INTERIM RESULTS (UNAUDITED): The accompanying consolidated balance sheet at
June 30, 2000 and the consolidated statements of operations and cash flows for
the three and six month periods ended June 30, 2000 and 1999 are unaudited. In
the opinion of management, these statements have been prepared on the same basis
as the audited financial statements and include all adjustments, consisting of
only normal recurring adjustments, necessary for the fair presentation of the
results of the interim periods. The data disclosed in these notes to the
consolidated financial statements for those interim periods are also unaudited.
The consolidated results of operations for the three and six month periods ended
June 30, 2000 are not necessarily indicative of the results expected for the
full calendar year. Because all of the disclosures required by generally
accepted accounting principles are not included, these interim statements should
be read in conjunction with GEO's financial statements and notes thereto
contained in GEOs' Annual Report on Form 10-K for the fiscal year ended December
31, 1999.
PRINCIPLES OF CONSOLIDATION: The accompanying consolidated financial statements
include the accounts of GEO and its wholly-owned subsidiaries, GEO Specialty
Chemicals Ltd., GEO Holdings (Europe) SARL, GEO Gallium S.A., and Ingal Stade
GmbH. All significant intercompany balances and transactions have been
eliminated.
NOTE 2 - INVENTORIES
Inventories consist of the following components:
June 30, 2000 December 31, 1999
------------- -----------------
Raw materials $ 8,617 $12,633
Work in progress 3,284 2,688
Finished goods 7,919 8,467
------- -------
$19,820 $23,788
======= =======
<PAGE>
NOTE 3 -- COMPREHENSIVE INCOME (LOSS)
Comprehensive income (loss) consists of GEOs' net income (loss) and foreign
exchange translation adjustments.
NOTE 4 -- NEW ACCOUNTING STANDARDS
Beginning January 1, 2001, Statement on Financial Accounting Standards No.

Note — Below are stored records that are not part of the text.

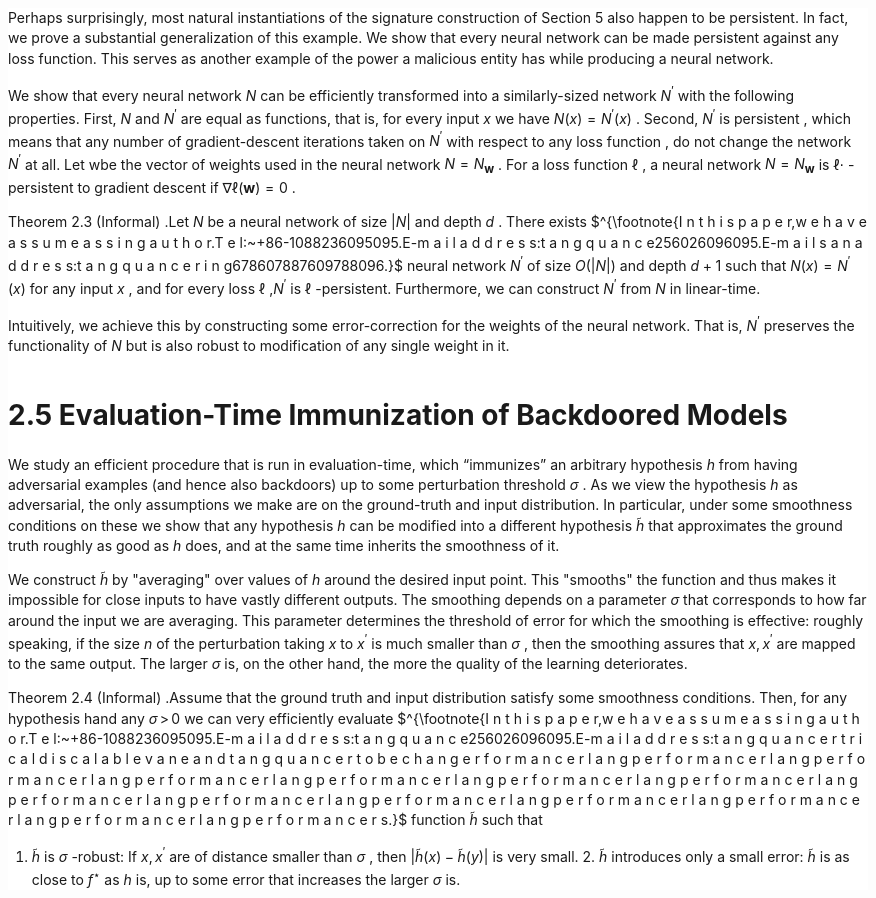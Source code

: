 Perhaps surprisingly, most natural instantiations of the signature construction of Section 5 also happen to be persistent. In fact, we prove a substantial generalization of this example. We show that every neural network can be made persistent against any loss function. This serves as another example of the power a malicious entity has while producing a neural network.  

We show that every neural network $N$ can be efficiently transformed into a similarly-sized network $N^{\prime}$ with the following properties. First, $N$ and $N^{\prime}$ are equal as functions, that is, for every input $x$ we have $N(x)=N^{\prime}(x)$ . Second, $N^{\prime}$ is persistent , which means that any number of gradient-descent iterations taken on $N^{\prime}$ with respect to any loss function , do not change the network $N^{\prime}$ at all. Let wbe the vector of weights used in the neural network $N=N_{\mathbf{w}}$ . For a loss function $\ell$ , a neural network $N=N_{\mathbf{w}}$ is $\ell\cdot$ -persistent to gradient descent if $\nabla\ell(\mathbf{w})=0$ .  

Theorem 2.3 (Informal) .Let $N$ be a neural network of size $|N|$ and depth $d$ . There exists $^{\footnote{I n t h i s p a p e r,w e h a v e a s s u m e a s s i n g a u t h o r.T e l:~+86-1088236095095.E-m a i l a d d r e s s:t a n g q u a n c e256026096095.E-m a i l s a n a d d r e s s:t a n g q u a n c e r i n g678607887609788096.}$ neural network $N^{\prime}$ of size $O(|N|)$ and depth $d+1$ such that $N(x)=N^{\prime}(x)$ for any input $x$ , and for every loss $\ell$ ,$N^{\prime}$ is $\ell$ -persistent. Furthermore, we can construct $N^{\prime}$ from $N$ in linear-time.  

Intuitively, we achieve this by constructing some error-correction for the weights of the neural network. That is, $N^{\prime}$ preserves the functionality of $N$ but is also robust to modification of any single weight in it.  

# 2.5 Evaluation-Time Immunization of Backdoored Models  

We study an efficient procedure that is run in evaluation-time, which “immunizes” an arbitrary hypothesis $h$ from having adversarial examples (and hence also backdoors) up to some perturbation threshold $\sigma$ . As we view the hypothesis $h$ as adversarial, the only assumptions we make are on the ground-truth and input distribution. In particular, under some smoothness conditions on these we show that any hypothesis $h$ can be modified into a different hypothesis $\tilde{h}$ that approximates the ground truth roughly as good as $h$ does, and at the same time inherits the smoothness of it.  

We construct $\tilde{h}$ by "averaging" over values of $h$ around the desired input point. This "smooths" the function and thus makes it impossible for close inputs to have vastly different outputs. The smoothing depends on a parameter $\sigma$ that corresponds to how far around the input we are averaging. This parameter determines the threshold of error for which the smoothing is effective: roughly speaking, if the size $n$ of the perturbation taking $x$ to $x^{\prime}$ is much smaller than $\sigma$ , then the smoothing assures that $x,x^{\prime}$ are mapped to the same output. The larger $\sigma$ is, on the other hand, the more the quality of the learning deteriorates.  

Theorem 2.4 (Informal) .Assume that the ground truth and input distribution satisfy some smoothness conditions. Then, for any hypothesis hand any $\sigma\,>\,0$ we can very efficiently evaluate $^{\footnote{I n t h i s p a p e r,w e h a v e a s s u m e a s s i n g a u t h o r.T e l:~+86-1088236095095.E-m a i l a d d r e s s:t a n g q u a n c e256026096095.E-m a i l a d d r e s s:t a n g q u a n c e r t r i c a l d i s c a l a b l e v a n e a n d t a n g q u a n c e r t o b e c h a n g e r f o r m a n c e r l a n g p e r f o r m a n c e r l a n g p e r f o r m a n c e r l a n g p e r f o r m a n c e r l a n g p e r f o r m a n c e r l a n g p e r f o r m a n c e r l a n g p e r f o r m a n c e r l a n g p e r f o r m a n c e r l a n g p e r f o r m a n c e r l a n g p e r f o r m a n c e r l a n g p e r f o r m a n c e r l a n g p e r f o r m a n c e r l a n g p e r f o r m a n c e r l a n g p e r f o r m a n c e r s.}$ function $\tilde{h}$ such that  

1. $\tilde{h}$ is $\sigma$ -robust: If $x,x^{\prime}$ are of distance smaller than $\sigma$ , then $|\tilde{h}(x)-\tilde{h}(y)|$ is very small. 2. $\tilde{h}$ introduces only a small error: $\tilde{h}$ is as close to $f^{\star}$ as $h$ is, up to some error that increases the larger $\sigma$ is.  
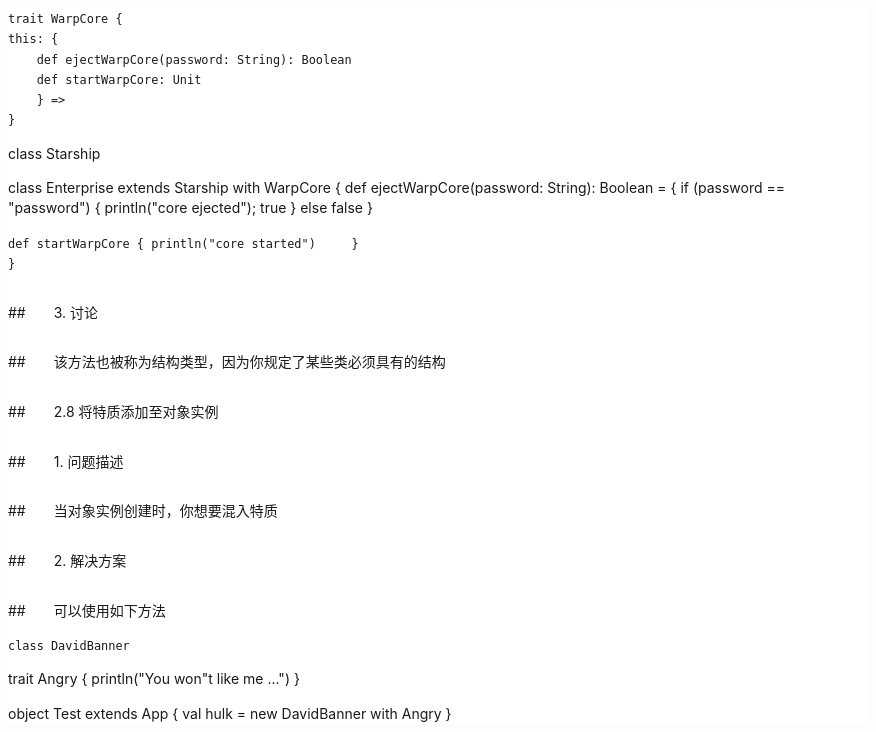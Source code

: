 	trait WarpCore {
    this: {
        def ejectWarpCore(password: String): Boolean
        def startWarpCore: Unit
    	} =>
	}

class Starship
    
class Enterprise extends Starship with WarpCore {
    def ejectWarpCore(password: String): Boolean = {
        if (password == "password") { println("core ejected"); true 	} else false
    	}
    
    def startWarpCore { println("core started") 	}
	}



##
##　　3. 讨论


##
##　　该方法也被称为结构类型，因为你规定了某些类必须具有的结构


##
##　　2.8 将特质添加至对象实例


##
##　　1. 问题描述


##
##　　当对象实例创建时，你想要混入特质


##
##　　2. 解决方案


##
##　　可以使用如下方法　　

	class DavidBanner

trait Angry {
    println("You won"t like me ...")
	}

object Test extends App {
    val hulk = new DavidBanner with Angry
	}
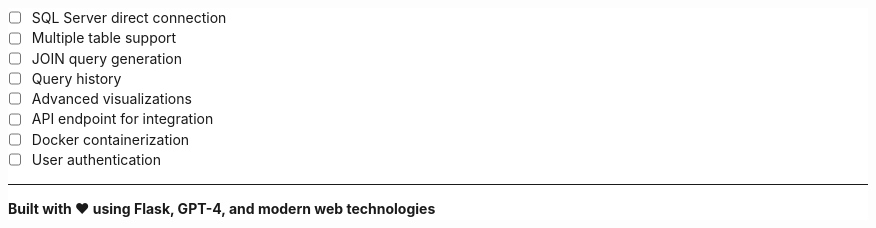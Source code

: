 - [ ] SQL Server direct connection
- [ ] Multiple table support
- [ ] JOIN query generation
- [ ] Query history
- [ ] Advanced visualizations
- [ ] API endpoint for integration
- [ ] Docker containerization
- [ ] User authentication

---

**Built with ❤️ using Flask, GPT-4, and modern web technologies**
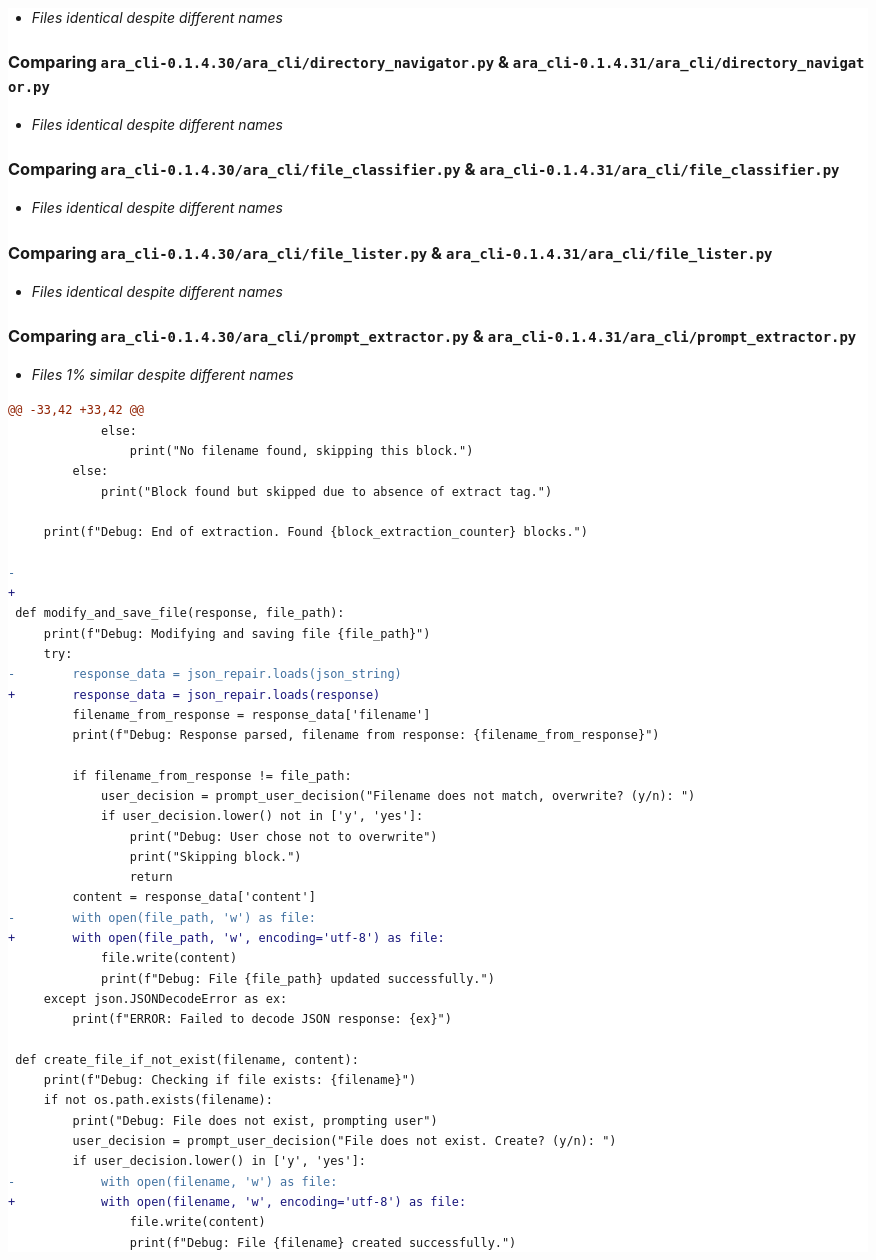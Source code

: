  * *Files identical despite different names*

### Comparing `ara_cli-0.1.4.30/ara_cli/directory_navigator.py` & `ara_cli-0.1.4.31/ara_cli/directory_navigator.py`

 * *Files identical despite different names*

### Comparing `ara_cli-0.1.4.30/ara_cli/file_classifier.py` & `ara_cli-0.1.4.31/ara_cli/file_classifier.py`

 * *Files identical despite different names*

### Comparing `ara_cli-0.1.4.30/ara_cli/file_lister.py` & `ara_cli-0.1.4.31/ara_cli/file_lister.py`

 * *Files identical despite different names*

### Comparing `ara_cli-0.1.4.30/ara_cli/prompt_extractor.py` & `ara_cli-0.1.4.31/ara_cli/prompt_extractor.py`

 * *Files 1% similar despite different names*

```diff
@@ -33,42 +33,42 @@
             else:
                 print("No filename found, skipping this block.")
         else:
             print("Block found but skipped due to absence of extract tag.")
     
     print(f"Debug: End of extraction. Found {block_extraction_counter} blocks.")
 
-    
+
 def modify_and_save_file(response, file_path):
     print(f"Debug: Modifying and saving file {file_path}")
     try:
-        response_data = json_repair.loads(json_string)
+        response_data = json_repair.loads(response)
         filename_from_response = response_data['filename']
         print(f"Debug: Response parsed, filename from response: {filename_from_response}")
 
         if filename_from_response != file_path:
             user_decision = prompt_user_decision("Filename does not match, overwrite? (y/n): ")
             if user_decision.lower() not in ['y', 'yes']:
                 print("Debug: User chose not to overwrite")
                 print("Skipping block.")
                 return
         content = response_data['content']
-        with open(file_path, 'w') as file:
+        with open(file_path, 'w', encoding='utf-8') as file:
             file.write(content)
             print(f"Debug: File {file_path} updated successfully.")
     except json.JSONDecodeError as ex:
         print(f"ERROR: Failed to decode JSON response: {ex}")
 
 def create_file_if_not_exist(filename, content):
     print(f"Debug: Checking if file exists: {filename}")
     if not os.path.exists(filename):
         print("Debug: File does not exist, prompting user")
         user_decision = prompt_user_decision("File does not exist. Create? (y/n): ")
         if user_decision.lower() in ['y', 'yes']:
-            with open(filename, 'w') as file:
+            with open(filename, 'w', encoding='utf-8') as file:
                 file.write(content)
                 print(f"Debug: File {filename} created successfully.")
```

133 (the "Statement") on derivatives will require all derivatives to be
recorded at fair value in the balance sheet. Unless designated as hedges,
changes in these fair values will be recorded in the income statement. Fair
value changes involving hedges will generally be recorded by offsetting
gains and losses on the hedge and on the hedged item, even if the fair
value of the hedged item is not otherwise recorded. Since GEO has no
significant derivative instruments or hedging activities, adoption of the
Statement is not expected to have a material effect on GEO's financial
statements, but the effect will depend on derivative holdings when this
standard applies.
<PAGE>
Management's Discussion and Analysis of Financial Condition and Results of
Operations
RESULTS OF OPERATIONS
The following table sets forth certain consolidated operations data for GEO
expressed in millions of dollars and as a percentage of net sales:
Three Months Ended June 30, Six Months Ended June 30,
--------------------------- ------------------------
1999 2000 1999 2000
---- ---- ----- ----
$ % $ % $ % $ %
-- -- -- -- -- -- -- --
Net Sales $36.4 100.0% $46.6 100.0% $70.5 100.0% $88.4 100.0%
Gross profit 8.9 24.6 11.7 25.1 16.5 23.4 21.0 23.8
Operating income 4.0 11.0 5.7 12.2 7.2 10.2 9.6 10.9
Net income (loss) 0.5 1.5 1.2 2.6 0.5 0.7 1.1 1.2
EBIDTA 6.7 18.3 9.0 19.3 12.4 17.6 15.9 18.0
Net interest expense 3.1 8.4 3.8 8.2 6.2 8.8 7.5 8.5
Capital expenditures 1.1 3.1 2.7 5.8 2.5 3.5 4.1 4.6
THREE MONTHS ENDED JUNE 30, 2000 COMPARED TO THREE MONTHS ENDED JUNE 30, 1999
Net Sales. Net sales for the three months ended June 30, 2000 were $46.6
million, representing a $10.2 million or 28.0% increase compared to $36.4
million of net sales during the same period in 1999. Most of the increase was
attributable to the Gallium acquisition, which added $7.4 million of net sales.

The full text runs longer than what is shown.